Prompt: Make an exact copy of the records, and keep the pictures out of it.

[Data entries]

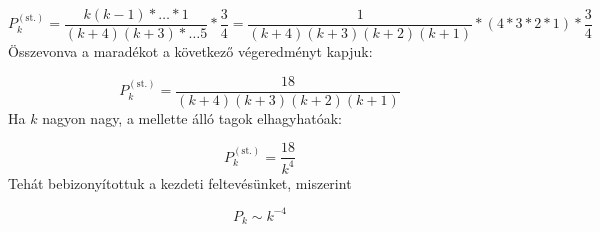 \begin{equation} \label{eq:23}
    P_{k}^{\left( \text{st.} \right)}
    =
    \frac{k \left( k - 1 \right) * \dotsc * 1}{\left( k + 4 \right) \left( k + 3 \right) * \dotsc 5} * \frac{3}{4}
    =
    \frac{1}{\left( k + 4 \right) \left( k + 3 \right) \left( k + 2 \right) \left( k + 1 \right)} * \left( 4 * 3 * 2 * 1 \right) * \frac{3}{4}
\end{equation}
Összevonva a maradékot a következő végeredményt kapjuk:

\begin{equation} \label{eq:24}
    P_{k}^{\left( \text{st.} \right)}
    =
    \frac{18}{\left( k + 4 \right) \left( k + 3 \right) \left( k + 2 \right) \left( k + 1 \right)}
\end{equation}
Ha $k$ nagyon nagy, a mellette álló tagok elhagyhatóak:

\begin{equation} \label{eq:25}
    P_{k}^{\left( \text{st.} \right)}
    =
    \frac{18}{k^{4}}
\end{equation}
Tehát bebizonyítottuk a kezdeti feltevésünket, miszerint

\begin{equation}
    \boxed{
    P_{k}
    \sim
    k^{-4}
    }
\end{equation}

Your response:
 \begin{equation} \label{eq:23}
    P_{k}^{\left( \text{st.} \right)}
    =
    \frac{k \left( k - 1 \right) * \dotsc * 1}{\left( k + 4 \right) \left( k + 3 \right) * \dotsc 5} * \frac{3}{4}
    =
    \frac{1}{\left( k + 4 \right) \left( k + 3 \right) \left( k + 2 \right) \left( k + 1 \right)} * \left( 4 * 3 * 2 * 1 \right) * \frac{3}{4}
\end{equation}
Összevonva a maradékot a következő végeredményt kapjuk:

\begin{equation} \label{eq:24}
    P_{k}^{\left( \text{st.} \right)}
    =
    \frac{18}{\left( k + 4 \right) \left( k + 3 \right) \left( k + 2 \right) \left( k + 1 \right)}
\end{equation}
Ha $k$ nagyon nagy, a mellette álló tagok elhagyhatóak:

\begin{equation} \label{eq:25}
    P_{k}^{\left( \text{st.} \right)}
    =
    \frac{18}{k^{4}}
\end{equation}
Tehát bebizonyítottuk a kezdeti feltevésünket, miszerint

\begin{equation}
    \boxed{
    P_{k}
    \sim
    k^{-4}
    }
\end{equation}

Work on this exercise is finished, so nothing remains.